==== THE RECORDS
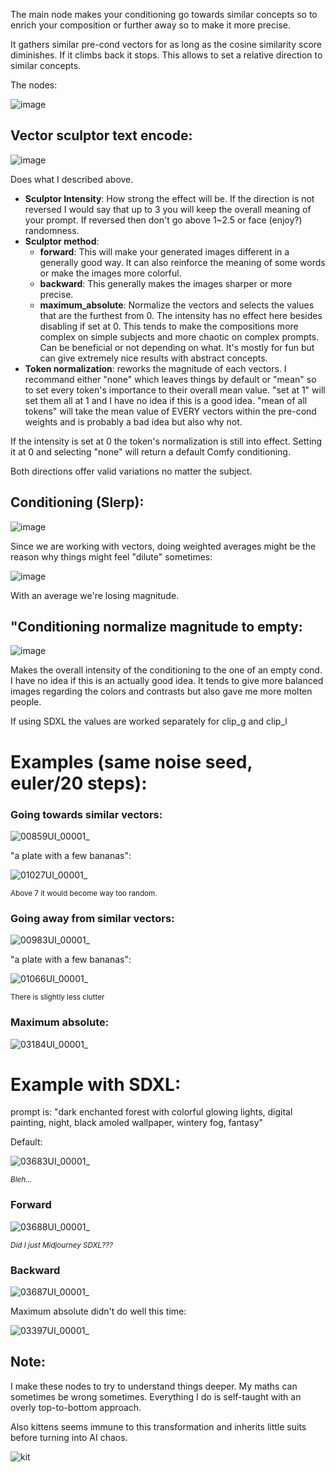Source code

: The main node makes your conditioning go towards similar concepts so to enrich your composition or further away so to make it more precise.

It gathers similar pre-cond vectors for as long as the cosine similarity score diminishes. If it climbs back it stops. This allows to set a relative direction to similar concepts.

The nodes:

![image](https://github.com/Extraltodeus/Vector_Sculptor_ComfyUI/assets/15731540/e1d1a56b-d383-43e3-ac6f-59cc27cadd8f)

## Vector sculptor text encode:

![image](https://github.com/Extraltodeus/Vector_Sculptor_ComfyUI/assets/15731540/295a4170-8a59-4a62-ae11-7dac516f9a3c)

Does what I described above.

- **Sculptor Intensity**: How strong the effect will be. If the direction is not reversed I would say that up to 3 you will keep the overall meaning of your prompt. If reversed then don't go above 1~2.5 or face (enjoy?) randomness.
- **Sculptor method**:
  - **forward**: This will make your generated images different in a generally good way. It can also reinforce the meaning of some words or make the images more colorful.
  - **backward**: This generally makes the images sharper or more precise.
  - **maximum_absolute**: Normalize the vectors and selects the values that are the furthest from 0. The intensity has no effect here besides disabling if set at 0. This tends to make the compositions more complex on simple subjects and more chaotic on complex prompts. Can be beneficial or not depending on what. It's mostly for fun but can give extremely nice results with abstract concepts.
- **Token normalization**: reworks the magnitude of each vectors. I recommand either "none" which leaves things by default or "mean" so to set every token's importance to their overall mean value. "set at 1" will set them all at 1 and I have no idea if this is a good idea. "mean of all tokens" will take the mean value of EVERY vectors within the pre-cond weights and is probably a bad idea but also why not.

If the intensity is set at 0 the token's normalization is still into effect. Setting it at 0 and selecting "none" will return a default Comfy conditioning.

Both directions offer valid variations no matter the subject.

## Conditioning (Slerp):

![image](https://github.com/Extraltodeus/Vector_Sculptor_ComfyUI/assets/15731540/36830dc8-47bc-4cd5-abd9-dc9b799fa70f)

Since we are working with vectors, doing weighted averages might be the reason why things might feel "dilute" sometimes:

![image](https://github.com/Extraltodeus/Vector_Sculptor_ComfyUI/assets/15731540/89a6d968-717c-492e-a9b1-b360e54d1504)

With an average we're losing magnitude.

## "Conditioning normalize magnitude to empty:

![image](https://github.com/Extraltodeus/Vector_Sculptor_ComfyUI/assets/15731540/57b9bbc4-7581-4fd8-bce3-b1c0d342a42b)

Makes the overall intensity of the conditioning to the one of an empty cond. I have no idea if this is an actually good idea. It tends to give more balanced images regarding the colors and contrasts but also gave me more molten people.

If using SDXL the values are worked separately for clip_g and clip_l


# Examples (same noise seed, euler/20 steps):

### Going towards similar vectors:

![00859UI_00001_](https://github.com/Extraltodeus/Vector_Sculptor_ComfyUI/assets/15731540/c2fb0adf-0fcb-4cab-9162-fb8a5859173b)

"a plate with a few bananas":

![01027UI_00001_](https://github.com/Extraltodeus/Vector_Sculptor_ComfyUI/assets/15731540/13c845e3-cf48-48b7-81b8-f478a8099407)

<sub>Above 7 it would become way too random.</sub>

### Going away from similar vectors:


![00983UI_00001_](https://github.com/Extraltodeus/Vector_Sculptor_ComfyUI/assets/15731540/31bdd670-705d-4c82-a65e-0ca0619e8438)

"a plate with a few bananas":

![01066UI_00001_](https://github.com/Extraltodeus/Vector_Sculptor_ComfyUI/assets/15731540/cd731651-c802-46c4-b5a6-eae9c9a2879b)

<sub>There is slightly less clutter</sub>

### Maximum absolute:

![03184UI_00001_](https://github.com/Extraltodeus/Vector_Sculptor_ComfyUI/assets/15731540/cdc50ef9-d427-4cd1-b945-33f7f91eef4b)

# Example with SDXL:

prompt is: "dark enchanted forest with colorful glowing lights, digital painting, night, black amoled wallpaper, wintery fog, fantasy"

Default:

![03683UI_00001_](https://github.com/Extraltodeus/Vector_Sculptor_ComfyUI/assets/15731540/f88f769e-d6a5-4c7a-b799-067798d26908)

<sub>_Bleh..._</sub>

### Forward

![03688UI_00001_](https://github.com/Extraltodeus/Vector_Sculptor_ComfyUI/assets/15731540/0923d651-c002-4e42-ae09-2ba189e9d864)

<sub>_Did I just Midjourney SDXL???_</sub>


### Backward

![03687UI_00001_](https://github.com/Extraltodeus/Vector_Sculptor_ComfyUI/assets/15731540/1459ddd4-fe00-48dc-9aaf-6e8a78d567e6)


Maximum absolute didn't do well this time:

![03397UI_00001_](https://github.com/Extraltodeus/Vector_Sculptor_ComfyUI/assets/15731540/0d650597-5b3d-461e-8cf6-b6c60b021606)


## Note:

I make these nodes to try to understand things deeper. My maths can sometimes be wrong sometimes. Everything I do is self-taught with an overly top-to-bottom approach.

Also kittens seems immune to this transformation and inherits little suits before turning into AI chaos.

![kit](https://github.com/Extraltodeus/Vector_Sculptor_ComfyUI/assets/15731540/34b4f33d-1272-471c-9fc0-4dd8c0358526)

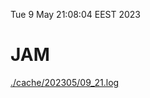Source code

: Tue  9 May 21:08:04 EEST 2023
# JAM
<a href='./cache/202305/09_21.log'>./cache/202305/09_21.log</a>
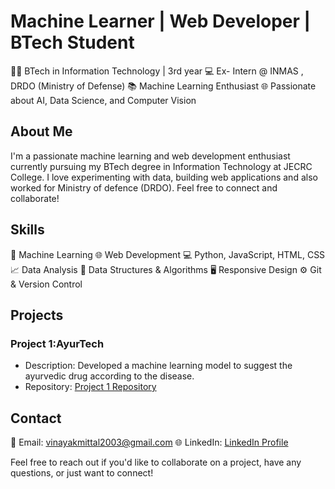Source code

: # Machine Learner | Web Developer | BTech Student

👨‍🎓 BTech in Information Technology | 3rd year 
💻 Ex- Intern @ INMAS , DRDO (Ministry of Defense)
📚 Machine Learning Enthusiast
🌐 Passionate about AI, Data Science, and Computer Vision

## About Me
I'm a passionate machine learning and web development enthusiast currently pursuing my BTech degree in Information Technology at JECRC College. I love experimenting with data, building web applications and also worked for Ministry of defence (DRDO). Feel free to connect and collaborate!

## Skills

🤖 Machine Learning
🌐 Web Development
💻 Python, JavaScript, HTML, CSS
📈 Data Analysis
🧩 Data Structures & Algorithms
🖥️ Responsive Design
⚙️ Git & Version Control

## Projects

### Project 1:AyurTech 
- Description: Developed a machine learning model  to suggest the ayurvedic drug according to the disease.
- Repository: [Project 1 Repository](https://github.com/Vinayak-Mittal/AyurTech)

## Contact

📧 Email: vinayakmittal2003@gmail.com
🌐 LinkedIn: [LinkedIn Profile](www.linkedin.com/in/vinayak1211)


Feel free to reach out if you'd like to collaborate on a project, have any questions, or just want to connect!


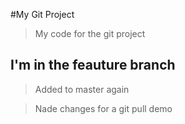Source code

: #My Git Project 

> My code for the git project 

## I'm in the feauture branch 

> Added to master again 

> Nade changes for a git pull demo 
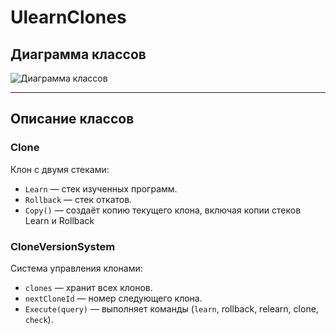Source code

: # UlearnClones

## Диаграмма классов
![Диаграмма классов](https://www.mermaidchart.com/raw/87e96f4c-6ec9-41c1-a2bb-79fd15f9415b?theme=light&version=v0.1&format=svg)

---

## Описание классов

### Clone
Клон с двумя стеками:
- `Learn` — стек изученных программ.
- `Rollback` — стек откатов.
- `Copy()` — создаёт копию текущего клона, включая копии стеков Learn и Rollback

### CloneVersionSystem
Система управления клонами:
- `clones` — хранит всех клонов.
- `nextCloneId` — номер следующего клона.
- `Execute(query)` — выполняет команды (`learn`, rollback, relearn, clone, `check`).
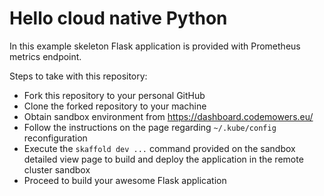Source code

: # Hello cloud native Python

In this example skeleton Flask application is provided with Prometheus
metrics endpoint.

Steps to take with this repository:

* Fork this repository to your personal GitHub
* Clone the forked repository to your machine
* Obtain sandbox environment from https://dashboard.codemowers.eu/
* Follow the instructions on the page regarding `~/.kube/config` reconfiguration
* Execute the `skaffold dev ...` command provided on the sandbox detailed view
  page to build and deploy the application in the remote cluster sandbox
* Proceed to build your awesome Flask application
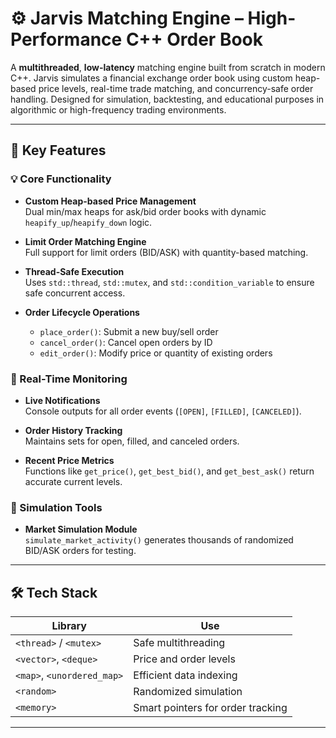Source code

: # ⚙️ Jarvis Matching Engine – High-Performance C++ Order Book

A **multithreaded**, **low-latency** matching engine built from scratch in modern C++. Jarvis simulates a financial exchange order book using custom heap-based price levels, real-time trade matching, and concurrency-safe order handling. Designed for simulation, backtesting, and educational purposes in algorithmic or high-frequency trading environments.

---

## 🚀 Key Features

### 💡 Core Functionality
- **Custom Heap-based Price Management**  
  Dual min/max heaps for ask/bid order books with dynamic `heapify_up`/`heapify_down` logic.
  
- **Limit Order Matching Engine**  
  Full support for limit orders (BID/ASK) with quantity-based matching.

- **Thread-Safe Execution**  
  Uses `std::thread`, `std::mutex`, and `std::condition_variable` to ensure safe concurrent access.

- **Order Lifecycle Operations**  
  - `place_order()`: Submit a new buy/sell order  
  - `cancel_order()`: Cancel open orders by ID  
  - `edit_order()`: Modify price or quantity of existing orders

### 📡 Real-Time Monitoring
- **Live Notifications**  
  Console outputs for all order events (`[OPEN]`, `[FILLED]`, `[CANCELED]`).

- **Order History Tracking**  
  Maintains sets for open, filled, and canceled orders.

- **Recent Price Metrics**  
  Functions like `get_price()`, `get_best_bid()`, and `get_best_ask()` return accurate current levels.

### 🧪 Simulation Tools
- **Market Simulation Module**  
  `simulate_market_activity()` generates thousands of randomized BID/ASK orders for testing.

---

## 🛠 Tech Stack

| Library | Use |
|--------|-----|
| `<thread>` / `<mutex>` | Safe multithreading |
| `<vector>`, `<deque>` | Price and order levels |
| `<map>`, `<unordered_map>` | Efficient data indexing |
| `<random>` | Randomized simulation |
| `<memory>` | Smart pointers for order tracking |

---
========
WORK INSTRUCTION: Copy every line in the records above that contains the word "BTech".

WRITTEN SOLUTION:
: # Machine Learner | Web Developer | BTech Student
👨‍🎓 BTech in Information Technology | 3rd year 
I'm a passionate machine learning and web development enthusiast currently pursuing my BTech degree in Information Technology at JECRC College. I love experimenting with data, building web applications and also worked for Ministry of defence (DRDO). Feel free to connect and collaborate!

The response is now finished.